Some encouraged the flow of tears. Others had me stopping and thinking of good times with different people I miss. One of my favorites had me saying yes. Others try to help but we each grieve in our own way. Thank you John Roedel for sharing these.
I'm not normally one to read books of poetry, but this one is something special.
I stumbled across John Roedel on social media: A poem shared by a friend-of-a-friend that I idly came across on an evening of dirty weather and dithery scrolling. Plain, honest, beautiful words that arrested me. I had suffered a loss and, although I had read some articles and books on coping with grief, nothing touched my heart as much as John Roedel's poems on grief and love. Maybe poems reached me in a way that prose could not, gently nudging my sadness and saying "I get it, I'm walking this journey with you". Since finishing it, I still find myself opening up the book & flipping to a random poem, and it's like reading tarot - the right poem comes to me on the right day. Grateful for this beautiful collection of poems.
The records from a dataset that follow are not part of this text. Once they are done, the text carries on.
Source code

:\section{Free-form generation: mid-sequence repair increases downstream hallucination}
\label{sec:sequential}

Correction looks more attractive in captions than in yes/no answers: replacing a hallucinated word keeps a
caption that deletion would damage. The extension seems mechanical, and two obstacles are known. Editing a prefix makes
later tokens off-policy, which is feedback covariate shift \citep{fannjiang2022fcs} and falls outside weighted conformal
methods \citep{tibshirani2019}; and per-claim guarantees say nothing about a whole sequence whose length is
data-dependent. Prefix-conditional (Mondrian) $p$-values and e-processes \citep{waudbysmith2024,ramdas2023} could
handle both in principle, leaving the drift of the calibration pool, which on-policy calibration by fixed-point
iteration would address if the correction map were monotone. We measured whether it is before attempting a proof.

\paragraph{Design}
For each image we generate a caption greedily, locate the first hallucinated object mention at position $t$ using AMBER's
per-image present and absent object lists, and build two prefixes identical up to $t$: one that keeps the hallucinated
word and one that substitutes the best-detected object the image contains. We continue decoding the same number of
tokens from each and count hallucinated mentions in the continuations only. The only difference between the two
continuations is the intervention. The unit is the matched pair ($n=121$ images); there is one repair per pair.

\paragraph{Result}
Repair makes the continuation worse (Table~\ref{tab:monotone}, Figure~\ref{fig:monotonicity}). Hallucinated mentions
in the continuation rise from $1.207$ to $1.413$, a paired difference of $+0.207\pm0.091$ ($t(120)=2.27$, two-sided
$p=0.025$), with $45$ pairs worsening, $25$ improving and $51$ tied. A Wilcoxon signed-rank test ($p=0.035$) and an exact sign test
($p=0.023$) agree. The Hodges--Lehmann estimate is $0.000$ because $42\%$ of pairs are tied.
Being a suicide survivor is of course not a requirement for loving or understanding this book. But it was my reason for reading it. Then I found that its messages and meanings have also been treasured by me in relation to other, more natural deaths such as those of my parents and older sister. We ALL have experienced departures of loved ones, and likely others not so well loved. This book is for anyone and everyone. What a beautiful gift it can be for someone fresh in their grieving...or not fresh but stuck. Or perhaps, like me, seasoned and experienced in it.